Item 8.01 Other Events
On September 6, 2019, the Board of Directors (the “Board”) of Parker Drilling Company, a Delaware corporation (the “Company”), upon the recommendation of the Finance and Strategic Planning Committee of the Board (the “Committee”), which consists solely of independent directors, approved a 1-for-100 reverse stock split of the Company’s common stock (the “Reverse Stock Split”), which will be followed immediately by a 100-for-1 forward stock split of the Company’s common stock (the “Forward Stock Split” and, together with the Reverse Stock Split, the “Stock Splits”) as part of a plan to (i) cease the registration of the Company’s common stock under Section 12 of the Securities Exchange Act of 1934, as amended (the “Exchange Act”), (ii) delist its shares of common stock from the New York Stock Exchange and (iii) suspend the Company’s duty to file periodic reports and other information with the Securities and Exchange Commission (the “SEC”) under Section 15(d) of the Exchange Act (collectively, the “Transaction”). The proposed Stock Splits are subject to obtaining the requisite approval of the Company’s stockholders at a Special Meeting of Stockholders to be held for that purpose, which is currently expected to occur later this year.
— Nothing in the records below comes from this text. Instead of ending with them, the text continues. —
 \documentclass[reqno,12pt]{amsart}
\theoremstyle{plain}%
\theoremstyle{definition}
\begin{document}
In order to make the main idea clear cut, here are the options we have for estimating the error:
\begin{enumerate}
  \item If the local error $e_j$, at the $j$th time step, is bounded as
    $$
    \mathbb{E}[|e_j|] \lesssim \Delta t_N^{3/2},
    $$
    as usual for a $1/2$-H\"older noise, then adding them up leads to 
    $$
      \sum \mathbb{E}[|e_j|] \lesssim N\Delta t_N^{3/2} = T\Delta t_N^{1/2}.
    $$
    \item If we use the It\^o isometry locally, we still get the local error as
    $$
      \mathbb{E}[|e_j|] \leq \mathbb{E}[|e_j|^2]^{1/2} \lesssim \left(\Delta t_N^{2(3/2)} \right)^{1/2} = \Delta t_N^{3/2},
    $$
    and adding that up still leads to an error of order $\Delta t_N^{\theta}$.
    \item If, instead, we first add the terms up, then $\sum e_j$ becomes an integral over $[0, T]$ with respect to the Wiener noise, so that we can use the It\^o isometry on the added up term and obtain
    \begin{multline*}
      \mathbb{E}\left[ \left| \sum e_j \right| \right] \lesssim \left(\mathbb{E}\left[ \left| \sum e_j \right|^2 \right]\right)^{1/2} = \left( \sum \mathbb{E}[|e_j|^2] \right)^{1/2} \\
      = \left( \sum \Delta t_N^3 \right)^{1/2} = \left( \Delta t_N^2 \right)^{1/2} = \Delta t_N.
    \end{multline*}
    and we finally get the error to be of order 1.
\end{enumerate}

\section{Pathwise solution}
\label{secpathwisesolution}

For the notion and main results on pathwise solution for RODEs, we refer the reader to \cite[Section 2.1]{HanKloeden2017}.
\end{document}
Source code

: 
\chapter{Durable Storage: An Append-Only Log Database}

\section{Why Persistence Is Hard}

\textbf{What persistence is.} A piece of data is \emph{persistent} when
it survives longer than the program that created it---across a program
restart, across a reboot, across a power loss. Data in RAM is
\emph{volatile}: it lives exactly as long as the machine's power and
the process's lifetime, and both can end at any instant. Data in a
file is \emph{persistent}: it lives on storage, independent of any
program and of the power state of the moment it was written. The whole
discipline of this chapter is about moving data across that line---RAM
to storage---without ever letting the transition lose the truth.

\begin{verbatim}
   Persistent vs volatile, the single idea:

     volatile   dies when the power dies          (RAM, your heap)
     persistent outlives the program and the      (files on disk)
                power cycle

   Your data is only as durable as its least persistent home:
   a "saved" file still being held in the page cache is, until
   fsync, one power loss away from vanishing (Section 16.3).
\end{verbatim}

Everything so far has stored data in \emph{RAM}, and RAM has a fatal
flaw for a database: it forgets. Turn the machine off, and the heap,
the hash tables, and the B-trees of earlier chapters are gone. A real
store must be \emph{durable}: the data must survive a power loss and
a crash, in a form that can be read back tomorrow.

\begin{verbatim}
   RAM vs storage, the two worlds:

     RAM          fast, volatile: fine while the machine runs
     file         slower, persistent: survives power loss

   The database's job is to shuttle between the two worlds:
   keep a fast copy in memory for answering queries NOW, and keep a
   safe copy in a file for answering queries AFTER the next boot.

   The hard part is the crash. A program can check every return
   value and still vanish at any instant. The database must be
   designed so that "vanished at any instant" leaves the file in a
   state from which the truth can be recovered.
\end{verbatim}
As a result of the Stock Splits, stockholders owning fewer than 100 shares of common stock at the effective time of the Stock Splits would receive $30.00 in cash, without interest, for each pre-split share of common stock held by them at the effective time of the Stock Splits, and thereafter they would no longer be stockholders of the Company. Stockholders owning 100 or more shares at the effective time of the Stock Splits (“Continuing Stockholders”) would not be entitled to receive any cash for their fractional share interests resulting from the Stock Splits, if any. The Forward Stock Split, which would immediately follow the Reverse Stock Split, would reconvert whole shares and fractional share interests held by the Continuing Stockholders back into the same number of shares of the Company’s common stock held by such Continuing Stockholders immediately before the effective time of the Stock Splits. As a result of the Forward Stock Split, the total number of shares of the Company’s common stock held by a Continuing Stockholder would not change as a result of the Stock Splits. The Company estimates that approximately 37,446 shares of the Company’s common stock (or less than approximately 0.2% of the shares of common stock currently outstanding) would be cashed out in the Stock Splits and the aggregate cost to the Company of the Stock Splits would be approximately $1.1 million, plus transaction expenses, which are estimated to be approximately $0.8 million, all of which the Company intends to fund using cash-on-hand.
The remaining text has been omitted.